Ich drehe mich wieder nach vorne und sehe wie meine Freundin Janna mich mit bösen Blicken straft.
„Du wirst jawohl wenigsten EIN Brötchen essen! Jetzt stell’ dich mal nicht so an!“
Sie weiß wovon sie spricht, und da ich voll auf ihre Unterstützung hoffe wenn es ans Laufen geht bin ich brav und würge auch den Rest von meinem Pre-Marathon-Frühstück runter. Augen zu und durch, mein neues Motto welches ich jetzt schon nicht mehr hören kann.
Der Knubbel da wo mal mein Magen war löst sich spätestens als der bestimmt 5km lange Fußmarsch von der U-Bahn zum Treffpunkt mit den anderen Foris geschafft ist.
Die Sonne scheint, die Luft ist wunderbar, ich habe gute Laune und bin kaum noch aufgeregt! Jetzt schön einen Espresso bei Starbucks holen und ein bisschen mit netten Leuten in der Sonne sitzen...
Aber ich muss ja laufen.
Da habe ich ja jetzt schon keine Lust mehr zu. Obwohl, wenn man das Brandenburger Tor da hinten so sieht, so weit weg ist das ja gar nicht! Sollte ich doch wohl schaffen hier später noch mal vorbei zu kommen, oder?
Aber bevor ich da groß drüber nachdenken kann gehen wir auch schon los zum Startbereich, weitere gefühlte 4km.
Komischerweise kann ich mich noch genau erinnern welche Nummer mein Kleiderbeutel LKW hat, dabei bin ich so überrascht das ich ohne anzustehen mal etwas erledigen kann das ich meinen Kleiderbeutel beinahe mit meinem Wasser und Schwamm und den Gels und sowieso allem was man so braucht um die nächsten Stunden zu überleben abgegeben hätte.

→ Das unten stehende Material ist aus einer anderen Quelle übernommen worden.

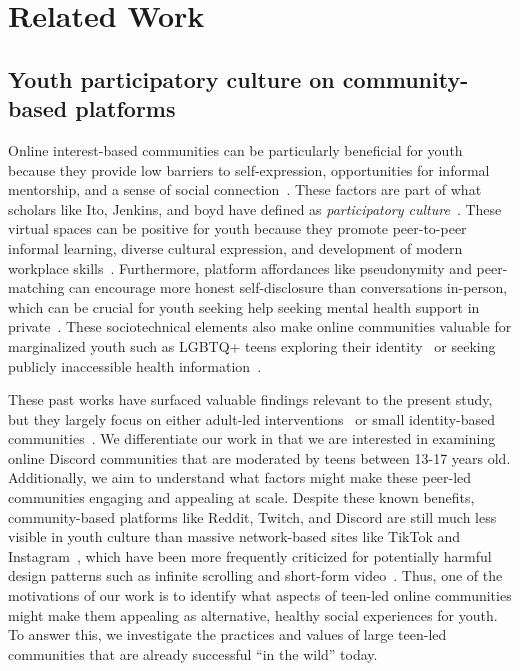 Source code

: \section{Related Work}
\subsection{Youth participatory culture on community-based platforms}
Online interest-based communities can be particularly beneficial for youth because they provide low barriers to self-expression, opportunities for informal mentorship, and a sense of social connection~\cite{ito2013hanging}. These factors are part of what scholars like Ito, Jenkins, and boyd have defined as \textit{participatory culture}~\cite{jenkins2015participatory}. These virtual spaces can be positive for youth because they promote peer-to-peer informal learning, diverse cultural expression, and development of modern workplace skills~\cite{ito2009living, fiesler2017growing, fields2014programming,brennan2010making, evans2017fanfiction}. Furthermore, platform affordances like pseudonymity and peer-matching can encourage more honest self-disclosure than conversations in-person, which can be crucial for youth seeking help seeking mental health support in private~\cite{bhattacharya2019teen, jin2023music, wadley2013participatory, fang2022peer}. These sociotechnical elements also make online communities valuable for marginalized youth such as LGBTQ+ teens exploring their identity~\cite{dym2019coming, mcinroy2022counter} or seeking publicly inaccessible health information~\cite{liang2020education}. 

These past works have surfaced valuable findings relevant to the present study, but they largely focus on either adult-led interventions~\cite{tekinbas2021designing,cramer2007everything} or small identity-based communities~\cite{kotut2022winds}. We differentiate our work in that we are interested in examining online Discord communities that are moderated by teens between 13-17 years old. Additionally, we aim to understand what factors might make these peer-led communities engaging and appealing at scale. Despite these known benefits, community-based platforms like Reddit, Twitch, and Discord are still much less visible in youth culture than massive network-based sites like TikTok and Instagram~\cite{gottfriend2023teens}, which have been more frequently criticized for potentially harmful design patterns such as infinite scrolling and short-form video~\cite{schellewald_understanding_2023, tabachnick_nebraska_2024}. Thus, one of the motivations of our work is to identify what aspects of teen-led online communities might make them appealing as alternative, healthy social experiences for youth. To answer this, we investigate the practices and values of large teen-led communities that are already successful ``in the wild'' today. 

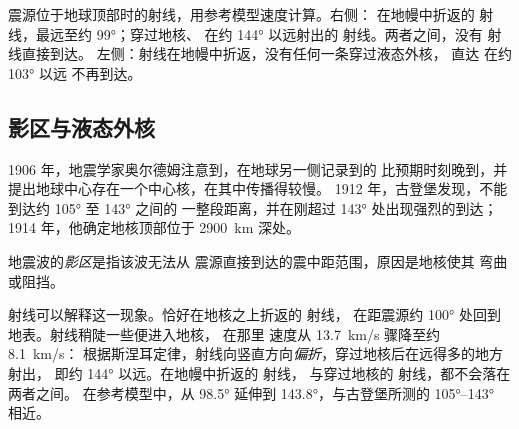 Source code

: \begin{omfigure}
{\small 震源位于地球顶部时的射线，用参考模型速度计算。右侧：
在地幔中折返的 射线，最远至约 \ang{99}；穿过地核、
在约 \ang{144} 以远射出的 射线。两者之间，没有 射线直接到达。
左侧：射线在地幔中折返，没有任何一条穿过液态外核，
直达 在约 \ang{103} 以远
不再到达。}
\end{omfigure}

\subsection{影区与液态外核}

1906 年，地震学家奥尔德姆注意到，在地球另一侧记录到的 
比预期时刻晚到，并提出地球中心存在一个中心核，在其中传播得较慢。
1912 年，古登堡发现，不能到达约 \ang{105} 至 \ang{143} 之间的
一整段距离，并在刚超过 \ang{143} 处出现强烈的到达；
1914 年，他确定地核顶部位于
\qty{2900}{km} 深处。

\begin{definition}[影区]\label{def:g11:seismic-structure:shadow-zone}
地震波的\emph{影区}是指该波无法从
震源直接到达的震中距范围，原因是地核使其
弯曲或阻挡。
\end{definition}

射线可以解释这一现象。恰好在地核之上折返的 射线，
在距震源约 \ang{100} 处回到地表。射线稍陡一些便进入地核，
在那里 速度从 \qty{13.7}{km/s} 骤降至约 \qty{8.1}{km/s}：
根据斯涅耳定律，射线向竖直方向\emph{偏折}，穿过地核后在远得多的地方射出，
即约 \ang{144} 以远。在地幔中折返的 射线，
与穿过地核的 射线，都不会落在两者之间。
在参考模型中，从 \ang{98.5} 延伸到
\ang{143.8}，与古登堡所测的 \ang{105}--\ang{143} 相近。

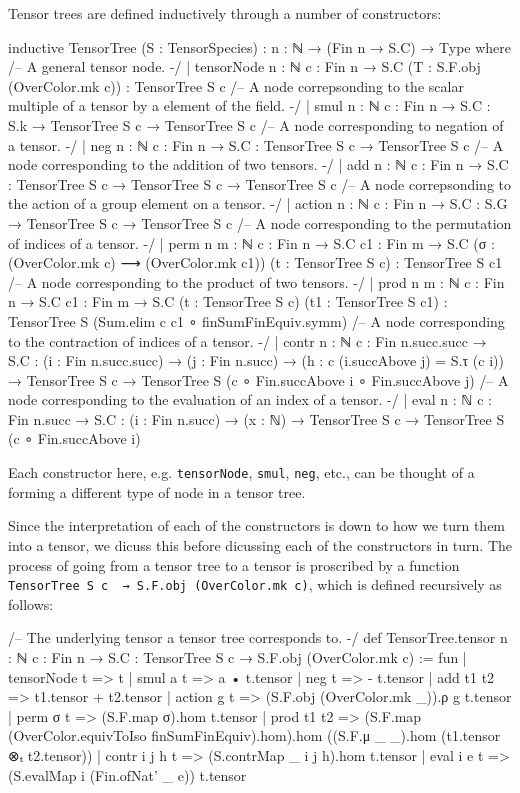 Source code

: \documentclass[a4paper, 11pt]{article}
\begin{document}
Tensor trees are defined inductively through a number of constructors: 
\begin{codeLong}
inductive TensorTree (S : TensorSpecies) : {n : ℕ} → (Fin n → S.C) → Type where
  /-- A general tensor node. -/
  | tensorNode {n : ℕ} {c : Fin n → S.C} (T : S.F.obj (OverColor.mk c)) : TensorTree S c
  /-- A node correpsonding to the scalar multiple of a tensor by a element of the field. -/
  | smul {n : ℕ} {c : Fin n → S.C} : S.k → TensorTree S c → TensorTree S c
  /-- A node corresponding to negation of a tensor. -/
  | neg {n : ℕ} {c : Fin n → S.C} : TensorTree S c → TensorTree S c
  /-- A node corresponding to the addition of two tensors. -/
  | add {n : ℕ} {c : Fin n → S.C} : TensorTree S c → TensorTree S c → TensorTree S c
  /-- A node correpsonding to the action of a group element on a tensor. -/
  | action {n : ℕ} {c : Fin n → S.C} : S.G → TensorTree S c → TensorTree S c
  /-- A node corresponding to the permutation of indices of a tensor. -/
  | perm {n m : ℕ} {c : Fin n → S.C} {c1 : Fin m → S.C}
      (σ : (OverColor.mk c) ⟶ (OverColor.mk c1)) (t : TensorTree S c) : TensorTree S c1
  /-- A node corresponding to the product of two tensors. -/
  | prod {n m : ℕ} {c : Fin n → S.C} {c1 : Fin m → S.C}
    (t : TensorTree S c) (t1 : TensorTree S c1) : TensorTree S (Sum.elim c c1 ∘ finSumFinEquiv.symm)
  /-- A node corresponding to the contraction of indices of a tensor. -/
  | contr {n : ℕ} {c : Fin n.succ.succ → S.C} : (i : Fin n.succ.succ) →
    (j : Fin n.succ) → (h : c (i.succAbove j) = S.τ (c i)) → TensorTree S c →
    TensorTree S (c ∘ Fin.succAbove i ∘ Fin.succAbove j)
  /-- A node corresponding to the evaluation of an index of a tensor. -/
  | eval {n : ℕ} {c : Fin n.succ → S.C} : (i : Fin n.succ) → (x : ℕ) → TensorTree S c →
    TensorTree S (c ∘ Fin.succAbove i)
\end{codeLong}
Each constructor here, e.g. \lstinline|tensorNode|, \lstinline|smul|, \lstinline|neg|, etc., can 
be thought of a forming a different type of node in a tensor tree.

Since the interpretation of each of the constructors is down to how we turn them into a tensor,
we dicuss this before dicussing each of the constructors in turn. The process 
of going from a tensor tree to a tensor is proscribed by a function
\lstinline|TensorTree S c  → S.F.obj (OverColor.mk c)|, which is defined recursively as follows: 
\begin{code}
/-- The underlying tensor a tensor tree corresponds to. -/
def TensorTree.tensor {n : ℕ} {c : Fin n → S.C} : TensorTree S c → S.F.obj (OverColor.mk c) := fun
  | tensorNode t => t
  | smul a t => a • t.tensor
  | neg t => - t.tensor
  | add t1 t2 => t1.tensor + t2.tensor
  | action g t => (S.F.obj (OverColor.mk _)).ρ g t.tensor
  | perm σ t => (S.F.map σ).hom t.tensor
  | prod t1 t2 => (S.F.map (OverColor.equivToIso finSumFinEquiv).hom).hom
    ((S.F.μ _ _).hom (t1.tensor ⊗ₜ t2.tensor))
  | contr i j h t => (S.contrMap _ i j h).hom t.tensor
  | eval i e t => (S.evalMap i (Fin.ofNat' _ e)) t.tensor
\end{code}
\end{document}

Zum Glück ist Falk noch bei mir und aus lauter Dankbarkeit dass er mich daran erinnert begleite ich ihn noch zu seinem LKW auf der anderen Seite des 10km langen Startbereichs.
Allmählich entwickelt sich auch ein unwiderstehlicher Sog in Richtung der Startblöcke. Der Geruch verschärft sich auch mehr und mehr in Richtung Branntweinessig mit altem Turnbeutel, nach den Mengen an Dixies die man zwischendurch passiert hat bei denen die Türen immer dann aufgehen wenn man gerade dran vorbei kommt fällt das aber schon kaum noch auf.
Startblock H, die Masse an Spaßläufern bei denen es nicht so auf die Zeit ankommt. Von hier bis zum Horizont.
Der Ansager berichtet gerade davon dass 8000 Frauen teilnehmen. Die stehen auch alle an den letzten Dixies im Startbereich an. Die 31000 und noch was Männer dagegen tummeln sich im Wald wohin Falk jetzt auch noch mal verschwindet.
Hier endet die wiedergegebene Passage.